In today’s world, everything is fast moving. Customers and suppliers want matters put to bed yesterday, if not sooner. For manufacturers doing business in this difficult economic environment, it’s sink or swim. Those that can respond fastest and most efficiently to change will ultimately be the winner, gaining market share, customer satisfaction and profits. In order to accommodate this level of responsiveness, new focus has now been placed on removing waste from operations. Redundant steps or circuitous processes hurt agility, so must be removed. To be the best, businesses must ensure each of their business processes are synchronised across all operations, and across all locations within and beyond their enterprise, if these manufacturers are to survive and thrive in today’s global economic arena.

Given the customer service culture of offering multiple options in delivery, design and timescale – the pressure is on for manufacturers to deliver. Take Porsche (among other manufacturers), where you can walk into one of their garages with a paint sample, and they will create a bespoke car in that exact colour. In order to create this type of customer experience, companies must be agile and responsive to the needs of both their suppliers and customers.

Process Replication or Standardisation?

Each of the processes performed on a production line must be highly synchronised and in tune with the materials, manpower and machinery available. In order to accomplish this task, manufacturers need near real-time visibility into the whole production line and, as such, be flexible to change without causing disruption. The aim is to ensure all the production cogs are turning and the production line remains spanner-free!

Here is the rub: if plants are not operating with consistent processes across all operations, then it becomes very difficult to frequently perform wide scale engineering or production changes. Here is where process replication strategies may appear adequate, but without standardisation, this effort falls short. Anywhere that process inconsistency exists across locations represents waste, indicating that greater challenges lie ahead.

Going Lean to Improve Agility

Autoliv has put this idea to test, demonstrated by implementation of a DELMIA Apriso solution to boost customer experience levels. The goal was to synchronise material flows throughout their product supply network to eliminate idle inventory and increase responsiveness to changing demand conditions. Other objectives were to continuously improve quality and reduce cycle times. The overarching theme was to make all processes leaner and more efficient – an objective shared by many other manufacturers today.

“One of our anticipated benefits is to ease the standardisation and sharing of best-in-class processes across more than 30 locations,” explained Gilles Bridon, senior AEU IT director at Autoliv Europe, in a news announcement published recently.

The industry is being transformed by a new approach to manufacturing operations management - one that encompasses not just the plant floor but also the warehouse and extended product supply network. Such a strategy is linked to Lean manufacturing, a process whereby inefficiencies are eliminated from every production process. Supply chains are tightened, inventories reduced or virtually eliminated with just-in-time processing, and production operations at every stage streamlined and optimised. In essence, we are seeing the transition from push manufacturing to a tightened up pull strategy where decision-making is built on hard data rather than intuition.

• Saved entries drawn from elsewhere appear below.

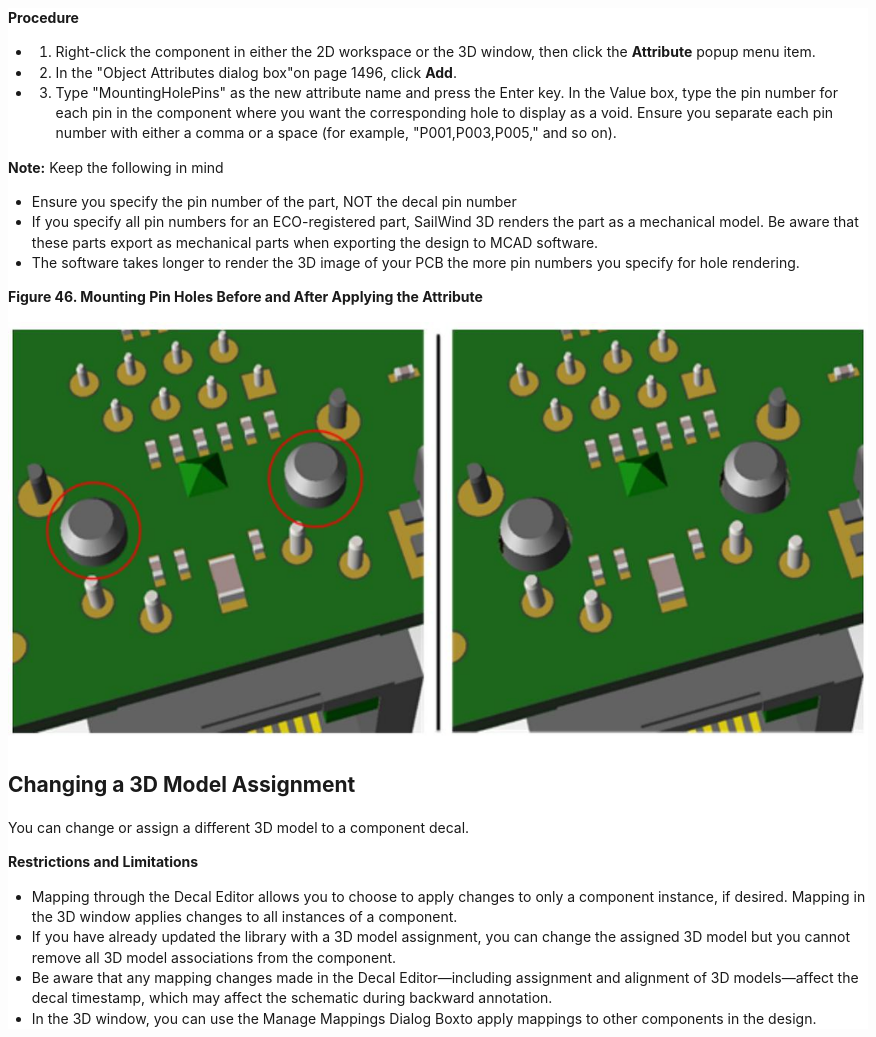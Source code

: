 **Procedure**

- 1. Right-click the component in either the 2D workspace or the 3D window, then click the **Attribute**  popup menu item.
- 2. In the "Object Attributes dialog box"on page 1496, click **Add**.
- 3. Type "MountingHolePins" as the new attribute name and press the Enter key. In the Value box, type the pin number for each pin in the component where you want the corresponding hole to display as a void. Ensure you separate each pin number with either a comma or a space (for example, "P001,P003,P005," and so on).

**Note:** Keep the following in mind

- Ensure you specify the pin number of the part, NOT the decal pin number
- If you specify all pin numbers for an ECO-registered part, SailWind 3D renders the part as a mechanical model. Be aware that these parts export as mechanical parts when exporting the design to MCAD software.
- The software takes longer to render the 3D image of your PCB the more pin numbers you specify for hole rendering.

**Figure 46. Mounting Pin Holes Before and After Applying the Attribute**

![](/layout/guide/22/_page_15_Picture_13.jpeg)

## Changing a 3D Model Assignment
You can change or assign a different 3D model to a component decal.

**Restrictions and Limitations**

- Mapping through the Decal Editor allows you to choose to apply changes to only a component instance, if desired. Mapping in the 3D window applies changes to all instances of a component.
- If you have already updated the library with a 3D model assignment, you can change the assigned 3D model but you cannot remove all 3D model associations from the component.
- Be aware that any mapping changes made in the Decal Editor—including assignment and alignment of 3D models—affect the decal timestamp, which may affect the schematic during backward annotation.
- In the 3D window, you can use the Manage Mappings Dialog Boxto apply mappings to other components in the design.

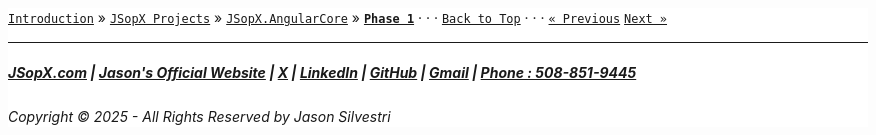 [`Introduction`](https://github.com/JasonSilvestri/JSopX.BridgeTooFar/blob/master/JSopX.BridgeTooFar/Docs/JSopX/Master/Introduction/) » [`JSopX Projects`](https://github.com/JasonSilvestri/JSopX.BridgeTooFar/blob/master/JSopX.BridgeTooFar/Docs/JSopX/Master/Introduction/JSopxProjects.md) » [`JSopX.AngularCore`](https://github.com/JasonSilvestri/JSopX.AngularCore)  » **[`Phase 1`](https://github.com/JasonSilvestri/JSopX.BridgeTooFar/tree/master/JSopX.BridgeTooFar/Docs/jsopx.AngularCore/Master/p1/v1/)**  · · · [`Back to Top`](#table-of-contents) · · · [`« Previous`](https://github.com/JasonSilvestri/JSopX.AspNetCore) [`Next »`](https://github.com/JasonSilvestri/JSopX.ReactCore)

---

##### [JSopX.com](https://www.jsopx.com/) | [Jason's Official Website](https://www.jsilvestri.com/) | [X](https://www.x.com/JasonSilvestri) | [LinkedIn](http://www.linkedin.com/in/JasonSilvestri) | [GitHub](https://github.com/JasonSilvestri) | [Gmail](mailto:therealjasonsilvestri@gmail.com) | [Phone : 508-851-9445](phoneto:508-851-9445)

###### Copyright © 2025 - All Rights Reserved by Jason Silvestri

The ideal is to operate with zero waste in terms of labour and materials. If such a zero-tolerance attitude to waste is adopted businesses will quickly reap the benefits.

We cannot ignore the changes affecting our industry; the engine whirs on. If your business is the faulty cog, it will be removed. The key to being successful in this changeable, globalised, working world is to be adaptable, both in terms of top-level strategy and day-to-day functioning. Process consistency across your entire enterprise is the infrastructure necessary to execute upon this strategy. Technology isn’t slowing down and nor are your clients expectations. We must do more for our clients and be more flexible to achieve more.